More than a Blast from the Past?

Neo-nazis in Kiev The recent turn of events, in the Middle East, and now in Eastern Europe, appears to signal   a resurgence of what used to be called the Cold War (not everybody agrees). This is not the only blast from the past. Looking further back, the reappearance of armed neo-fascists thugs, with appropriate logos, in the streets of Kiev, like that of similar ghosts in the wake of the destruction of the Yugoslav Federation, is a reminder that those forces are far from dead. For many of us, convinced “old Europeans” – with still a good memory and some knowledge and respect for history – our concerns are exacerbated by the apparently irresponsible rhetoric proffered by the European Commission/Nato/US White House nexus. If it is true that the right-wing “revolutionaries” in Kiev are funded by a mix of shadowy – as ever – US agencies, and right-wing US billionaires, then what on earth is the EU doing blowing on the fire? What is the strategy of the German government towards those events? Who are the proxies? And in whose interests is the legitimate government of the Ukraine toppled?

I mentioned the Middle East. There, from Algeria to Syria and Iraq, from Egypt to Bahrain, the nefarious combination of US intervention – assassination by drones and shipments of arms to the local dictatorships – and Saudi funding (and even direct armed intervention as in Bahrain) can only be described as counterrevolution. Thus we have been witnessing the funeral of the Arab Spring, that never was.

What is the common thread through these events? Is it sufficient to invoke the on-march of neo-liberalism and CIA plots? In a recent article on the LRB blog James Meek evokes the steady progress of “Russian-sponsored territories” from Georgia to the Crimea. Writes Meek:

“The territories contain large populations who, with varying degrees of justification, objected to the governments handed them in the post-Soviet order of newly independent states. The Slavs of Transdniestria feared Moldova would force them to speak Moldovan, and would unite with Romania. The Abkhazians wanted greater autonomy within, or independence from, Georgia. The South Ossetians, historically close to Russia, feared being cut off, within Georgia, from their northern kin in Russia, on the other side of the mountains.”

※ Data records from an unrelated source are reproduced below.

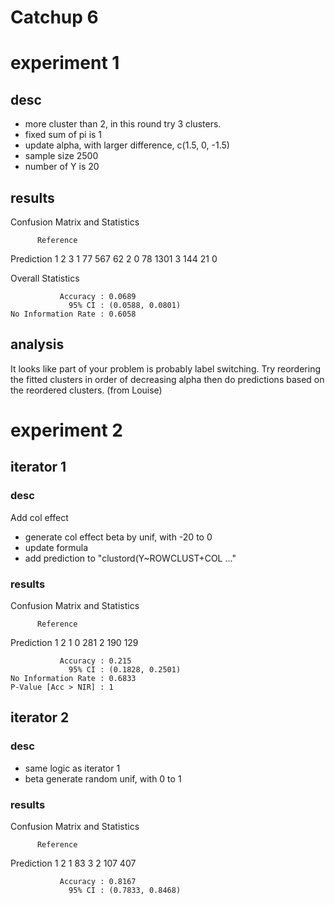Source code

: # Catchup 6

# experiment 1

## desc

- more cluster than 2, in this round try 3 clusters.
- fixed sum of pi is 1
- update alpha, with larger difference, c(1.5, 0, -1.5)
- sample size 2500
- number of Y is 20

## results

Confusion Matrix and Statistics

          Reference
Prediction    1    2    3
         1   77  567   62
         2    0   78 1301
         3  144   21    0

Overall Statistics
                                          
               Accuracy : 0.0689          
                 95% CI : (0.0588, 0.0801)
    No Information Rate : 0.6058      

## analysis

It looks like part of your problem is probably label switching. Try reordering the fitted clusters in order of decreasing alpha then do predictions based on the reordered clusters. (from Louise)

# experiment 2

## iterator 1

### desc

Add col effect
- generate col effect beta by unif, with -20 to 0
- update formula
- add prediction to "clustord(Y~ROWCLUST+COL ..."

### results

Confusion Matrix and Statistics

          Reference
Prediction   1   2
         1   0 281
         2 190 129
                                          
               Accuracy : 0.215           
                 95% CI : (0.1828, 0.2501)
    No Information Rate : 0.6833          
    P-Value [Acc > NIR] : 1         


## iterator 2

### desc

- same logic as iterator 1
- beta generate random unif, with 0 to 1

### results

Confusion Matrix and Statistics

          Reference
Prediction   1   2
         1  83   3
         2 107 407
                                          
               Accuracy : 0.8167          
                 95% CI : (0.7833, 0.8468)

Is a similar process about to take place in Crimea? Evidently Russia did not sponsor the Kiev uprising, but what about the fears and concerns of the mainly Russian population of the Crimea? Those thoughts bring us back to what preceded WWI: 1913. What happened then? Is it wild extrapolation to compare the present situation to that created  for Austria-Germany-Russia-Serbia, and the others, before 1914?

In “The Sleepwalkers, How Europe went to war in 1914”, Christopher Clark asks: “… we need to do more than simply revisit  the sequence of international ‘crises’  that preceded the outbreak of war – we need to understand how those events were experienced and woven into narratives that structured perceptions and motivated behaviour. Why did the men whose decisions took Europe to war behave and see things as they did? How did the sense of fearfulness and foreboding that one finds in so many sources connect with the arrogance and swaggering we encounter – often in the very same individuals?”

Should we be asking those questions now?